* **Task statement**
Search the material below for the string "commands" and list each line that holds it.

* **Provided information**
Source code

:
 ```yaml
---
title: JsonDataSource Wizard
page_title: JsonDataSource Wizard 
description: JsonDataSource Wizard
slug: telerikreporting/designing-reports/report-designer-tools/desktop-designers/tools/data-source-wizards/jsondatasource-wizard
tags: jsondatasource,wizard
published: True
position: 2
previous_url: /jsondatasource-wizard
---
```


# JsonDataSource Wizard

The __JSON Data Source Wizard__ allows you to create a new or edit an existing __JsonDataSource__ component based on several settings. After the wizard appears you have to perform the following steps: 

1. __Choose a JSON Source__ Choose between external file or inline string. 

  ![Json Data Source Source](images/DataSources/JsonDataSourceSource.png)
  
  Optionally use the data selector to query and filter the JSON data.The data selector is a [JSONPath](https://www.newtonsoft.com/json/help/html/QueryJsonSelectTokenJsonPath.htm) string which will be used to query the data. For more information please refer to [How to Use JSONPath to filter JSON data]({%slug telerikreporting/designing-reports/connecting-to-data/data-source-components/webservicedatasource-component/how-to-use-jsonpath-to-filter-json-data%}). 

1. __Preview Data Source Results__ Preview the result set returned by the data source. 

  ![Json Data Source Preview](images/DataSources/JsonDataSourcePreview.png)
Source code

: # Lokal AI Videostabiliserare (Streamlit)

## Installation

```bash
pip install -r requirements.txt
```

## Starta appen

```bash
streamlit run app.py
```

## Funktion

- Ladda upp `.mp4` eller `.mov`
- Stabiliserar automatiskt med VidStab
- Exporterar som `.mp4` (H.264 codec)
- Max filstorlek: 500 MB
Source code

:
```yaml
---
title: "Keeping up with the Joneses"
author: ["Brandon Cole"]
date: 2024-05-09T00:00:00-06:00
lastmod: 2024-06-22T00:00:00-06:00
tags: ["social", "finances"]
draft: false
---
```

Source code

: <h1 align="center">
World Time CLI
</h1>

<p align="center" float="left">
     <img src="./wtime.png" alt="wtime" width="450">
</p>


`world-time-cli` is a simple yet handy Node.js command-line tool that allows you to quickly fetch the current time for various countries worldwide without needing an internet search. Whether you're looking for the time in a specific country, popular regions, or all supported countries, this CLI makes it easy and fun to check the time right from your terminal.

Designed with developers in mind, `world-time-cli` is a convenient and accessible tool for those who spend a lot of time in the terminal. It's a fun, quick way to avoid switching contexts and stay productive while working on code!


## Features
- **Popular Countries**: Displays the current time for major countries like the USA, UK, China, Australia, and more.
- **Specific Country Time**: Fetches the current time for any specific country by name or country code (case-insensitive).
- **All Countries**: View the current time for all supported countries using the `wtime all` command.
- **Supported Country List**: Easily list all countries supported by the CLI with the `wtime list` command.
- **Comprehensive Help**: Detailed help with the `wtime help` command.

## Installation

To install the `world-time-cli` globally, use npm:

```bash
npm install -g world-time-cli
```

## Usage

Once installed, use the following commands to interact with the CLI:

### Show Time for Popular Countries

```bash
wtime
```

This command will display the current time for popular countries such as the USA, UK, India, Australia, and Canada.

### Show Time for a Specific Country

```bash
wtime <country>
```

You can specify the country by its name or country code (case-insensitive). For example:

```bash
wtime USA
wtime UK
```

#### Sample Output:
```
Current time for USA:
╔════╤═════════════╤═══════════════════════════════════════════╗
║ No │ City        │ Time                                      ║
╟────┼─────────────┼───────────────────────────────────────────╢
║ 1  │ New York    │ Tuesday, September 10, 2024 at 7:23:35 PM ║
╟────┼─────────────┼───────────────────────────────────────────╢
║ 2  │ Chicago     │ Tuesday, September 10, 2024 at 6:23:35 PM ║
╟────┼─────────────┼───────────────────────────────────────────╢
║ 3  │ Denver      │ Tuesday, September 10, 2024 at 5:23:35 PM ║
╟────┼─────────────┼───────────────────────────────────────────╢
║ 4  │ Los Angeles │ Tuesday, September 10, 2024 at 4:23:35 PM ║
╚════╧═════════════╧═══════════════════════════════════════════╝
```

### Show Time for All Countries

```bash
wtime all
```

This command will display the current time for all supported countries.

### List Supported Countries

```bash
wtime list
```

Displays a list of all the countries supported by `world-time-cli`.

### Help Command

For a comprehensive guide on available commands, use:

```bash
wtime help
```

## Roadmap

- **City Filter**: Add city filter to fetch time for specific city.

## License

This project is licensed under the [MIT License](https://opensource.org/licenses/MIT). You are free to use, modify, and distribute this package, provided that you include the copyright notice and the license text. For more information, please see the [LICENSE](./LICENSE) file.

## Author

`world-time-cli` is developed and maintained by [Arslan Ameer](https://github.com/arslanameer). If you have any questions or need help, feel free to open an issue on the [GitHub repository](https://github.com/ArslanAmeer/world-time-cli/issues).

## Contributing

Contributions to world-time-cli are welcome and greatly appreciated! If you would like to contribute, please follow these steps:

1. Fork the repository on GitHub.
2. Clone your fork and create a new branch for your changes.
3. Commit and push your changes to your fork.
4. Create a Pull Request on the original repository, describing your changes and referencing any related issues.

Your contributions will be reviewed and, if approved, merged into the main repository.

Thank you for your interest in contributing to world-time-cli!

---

* **Output for this exercise**
Once installed, use the following commands to interact with the CLI:
For a comprehensive guide on available commands, use:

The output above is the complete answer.